Likewise, the debate over the dangers of tackling over the past few seasons has also framed in this jingoistic manner - the likes of 'Big' Sam Allardyce and Steve Bruce are on one side defending the rugged Englishness of the Premier League and weak foreigners like Arsène Wenger and Rafa Benitez are on the other undermining our way of life.
And, if you're called Alan Shearer or Mark Lawrenson it's OK to say that back in the day you'd have punched a team mate for wearing a snood, yet the same pundits shake their heads in disgust at Mario Ballotelli a young, black lad from Italy with a violent temperament.

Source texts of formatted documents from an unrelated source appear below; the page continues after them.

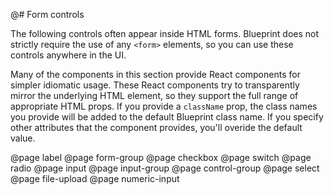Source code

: @# Form controls

The following controls often appear inside HTML forms. Blueprint does not strictly require the use
of any `<form>` elements, so you can use these controls anywhere in the UI.

Many of the components in this section provide React components for simpler idiomatic usage. These
React components try to transparently mirror the underlying HTML element, so they support the full
range of appropriate HTML props. If you provide a `className` prop, the class names you provide will
be added to the default Blueprint class name. If you specify other attributes that the component
provides, you'll overide the default value.

@page label
@page form-group
@page checkbox
@page switch
@page radio
@page input
@page input-group
@page control-group
@page select
@page file-upload
@page numeric-input

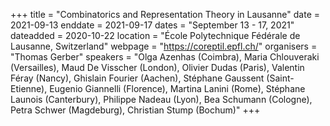 +++
title = "Combinatorics and Representation Theory in Lausanne"
date = 2021-09-13
enddate = 2021-09-17
dates = "September 13 - 17, 2021"
dateadded = 2020-10-22
location = "École Polytechnique Fédérale de Lausanne, Switzerland"
webpage = "https://coreptil.epfl.ch/"
organisers = "Thomas Gerber"
speakers = "Olga Azenhas (Coimbra), Maria Chlouveraki (Versailles), Maud De Visscher (London), Olivier Dudas (Paris), Valentin Féray (Nancy), Ghislain Fourier (Aachen), Stéphane Gaussent (Saint-Etienne), Eugenio Giannelli (Florence), Martina Lanini (Rome), Stéphane Launois (Canterbury), Philippe Nadeau (Lyon), Bea Schumann (Cologne), Petra Schwer (Magdeburg), Christian Stump (Bochum)"
+++
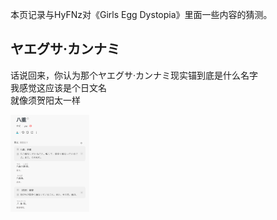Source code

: 本页记录与HyFNz对《Girls Egg Dystopia》里面一些内容的猜测。

## ヤエグサ·カンナミ
话说回来，你认为那个ヤエグサ·カンナミ现实锚到底是什么名字  
我感觉这应该是个日文名  
就像须贺阳太一样  

<img src="./1.png" width="25%">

In Why England Lose, Simon Kuper and Stefan Szymanski argue the game itself overtly clings to certain aspects of it working class roots. This leads to a wilful exclusion of the middle classes from the sport and an overt anti-intellectualism (such as a rejection of tactics and coaching qualifications) which in turn weakens the depth and quality of the talent pool available to the national team.

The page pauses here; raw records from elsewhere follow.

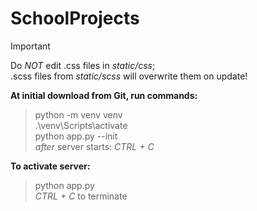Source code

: # SchoolProjects

> [!IMPORTANT]
> Do _NOT_ edit .css files in _static/css_; \
> .scss files from _static/scss_ will overwrite them on update!


__At initial download from Git, run commands:__
> python -m venv venv \
> .\venv\Scripts\activate \
> python app.py --init \
> _after_ server starts: _CTRL + C_


__To activate server:__
> python app.py \
> _CTRL + C_ to terminate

As it's from that limited pool of players that most pundits are drawn, it's little wonder that their analysis of the game is both limited and increasingly at odds with the sports' growing middle class audience, the anti-intellectualism manifesting itself in the studio, with the likes of Shearer happily admitting he knew nothing of Hatem Ben Arfa when the player joined Newcastle or unashamedly confusing David Villa and David Silva.
Conversely cricket has historically developed as a sport for the upper and middle classes, but significantly the division between 'gentlemen' (unpaid, upper-class participants) and 'players' (paid, working-class participants) began to blur in 1952 when Len Hutton became the first professional captain of England (a move broadly approved by the Press). The divisions broke down completely in the late-Seventies when Kerry Packer established World Series Cricket, in part because it was perceived players were not paid a living wage.

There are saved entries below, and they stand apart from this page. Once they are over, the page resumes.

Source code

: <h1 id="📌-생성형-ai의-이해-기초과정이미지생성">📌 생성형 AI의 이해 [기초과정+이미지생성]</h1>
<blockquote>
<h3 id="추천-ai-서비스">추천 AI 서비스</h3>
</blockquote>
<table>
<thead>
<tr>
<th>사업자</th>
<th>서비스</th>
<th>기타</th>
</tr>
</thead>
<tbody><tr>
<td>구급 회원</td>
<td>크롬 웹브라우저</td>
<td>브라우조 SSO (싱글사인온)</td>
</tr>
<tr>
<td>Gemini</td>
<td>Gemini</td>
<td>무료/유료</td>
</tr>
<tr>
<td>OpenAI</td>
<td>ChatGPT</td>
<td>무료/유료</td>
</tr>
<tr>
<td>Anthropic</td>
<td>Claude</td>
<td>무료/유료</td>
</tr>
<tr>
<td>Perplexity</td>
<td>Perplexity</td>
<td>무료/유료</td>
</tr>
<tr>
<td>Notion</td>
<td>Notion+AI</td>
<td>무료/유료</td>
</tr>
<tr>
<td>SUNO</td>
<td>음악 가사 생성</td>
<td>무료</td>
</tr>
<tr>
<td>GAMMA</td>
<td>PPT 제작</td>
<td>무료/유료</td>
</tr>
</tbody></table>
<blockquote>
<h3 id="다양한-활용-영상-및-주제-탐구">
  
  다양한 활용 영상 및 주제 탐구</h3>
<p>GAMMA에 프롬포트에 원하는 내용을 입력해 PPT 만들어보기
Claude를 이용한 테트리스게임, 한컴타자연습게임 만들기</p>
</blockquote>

The impact can be seen in the Sky commentary box where university-educated Nasser Hussain (Durham) and Michael Atherton (Cambridge) sit comfortably alongside David Gower (who dropped out of University College after six months) and state-educated David Lloyd and Sir Ian Botham (who left school at 15).
After a night out with Beefy, the boys are ready for work
There is a further reason for this easy integration; cricket is a more multi-cultural and open-minded game than football. International cricketers spend months touring abroad and while this can take a heavy personal toll, it also opens their outlook to other cultures in a way English footballers rarely, if ever, experience which means in the main the game lacks the fear of 'the new' or 'the foreign' - cricket commetary is not weighed down by the racial stereotyping found in football coverage.
The game in this country also has a long history and little problem of utilising foreign-born players including, among others, Basil D'Oliveira in the Sixties to Jonathan Trott and Kevin Pietersen today. In fact when England took to the field against New Zealand at Christchurch in January 1992 seven of the XI were born outside England.
It's a selection policy employed by many other countries in football but which causes huge concern within the FA and the tabloid Press. Perhaps, not for the first time, it is English football that needs to re-adjust its outlook.
It is also significant that cricket, at least at the highest level, requires a specialised set of skills and deep tactical understanding. On any given day the weather, state of the pitch or even the state of the ball can influence the outcome. This means ex-players are able to provide a level of informed, enlightening analysis which escapes their football counterparts.
The sad reality seems to be that if we want football punditry to change, then the game itself has to develop but for now we're all going to have to keep watching Match of the Day with the sound off.